Carlos Chagas
Tribuna da Imprensa
Desde tempos imemoriais que a Humanidade assiste o duelo entre a fé e a razão. Muita gente tentou conciliar os dois valores, de Aristóteles a Santo Thomaz de Aquino, mas, na verdade, o conflito permanece.
Tome-se a presidente Dilma que tem declarado ser preciso acreditar que o Brasil não vai ter crise energética. Detalhou mais, acentuando que vamos descobrir o gás que precisamos descobrir ou vamos comprar o gás que precisamos comprar. É preciso acreditar nisso. Somente acreditando vamos ver as coisas acontecerem.Trata-se de verdadeira manifestação de fé.
O problema é que a razão aponta no sentido oposto. A Petrobrás já começou a racionar o gás. Cortou 17% da distribuição no eixo Rio-São Paulo. A falta de chuva contribui racionalmente para o temor de vir a faltar energia hidrelétrica. A falta de recursos marca outro ponto para a razão, no que diz respeito à inacabada terceira usina nuclear de Angra III. E a falta de pudor da indústria petrolífera internacional fecha o placar, sabotando a alternativa do etanol como combustível renovável e limpo.

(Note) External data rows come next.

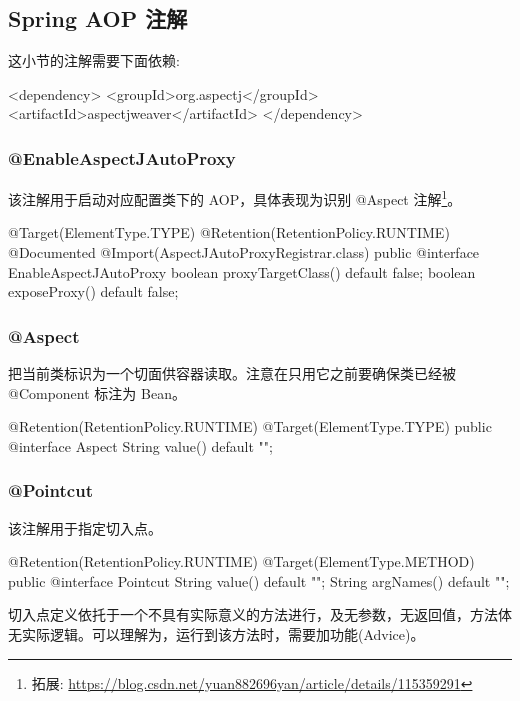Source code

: \subsection{Spring AOP 注解}

这小节的注解需要下面依赖:

\begin{xml}
<dependency>
    <groupId>org.aspectj</groupId>
    <artifactId>aspectjweaver</artifactId>
</dependency>
\end{xml}

\subsubsection{@EnableAspectJAutoProxy}

该注解用于启动对应配置类下的 AOP，具体表现为识别 @Aspect 注解\footnote{拓展: \url{https://blog.csdn.net/yuan882696yan/article/details/115359291}}。

\begin{Java}
@Target(ElementType.TYPE)
@Retention(RetentionPolicy.RUNTIME)
@Documented
@Import(AspectJAutoProxyRegistrar.class)
public @interface EnableAspectJAutoProxy {
    boolean proxyTargetClass() default false;
    boolean exposeProxy() default false;
}    
\end{Java}

\subsubsection{@Aspect}

把当前类标识为一个切面供容器读取。注意在只用它之前要确保类已经被 @Component 标注为 Bean。

\begin{Java}
@Retention(RetentionPolicy.RUNTIME)
@Target(ElementType.TYPE)
public @interface Aspect {
    String value() default "";
}
\end{Java}

\subsubsection{@Pointcut}

该注解用于指定切入点。

\begin{Java}
@Retention(RetentionPolicy.RUNTIME)
@Target(ElementType.METHOD)
public @interface Pointcut {
    String value() default "";
    String argNames() default "";
}
\end{Java}

切入点定义依托于一个不具有实际意义的方法进行，及无参数，无返回值，方法体无实际逻辑。可以理解为，运行到该方法时，需要加功能(Advice)。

Vamos ter fé, como apregoa a presidente, mas se a fé move montanhas, não se tem notícia de que possa extrair gás de onde a Petrobrás não investiu, ou seja, em amplas regiões do território nacional. Muito menos a fé irá obrigar o presidente Evo Morales a aumentar as exportações para o Brasil. Um pouquinho de força talvez gerasse melhores resultados.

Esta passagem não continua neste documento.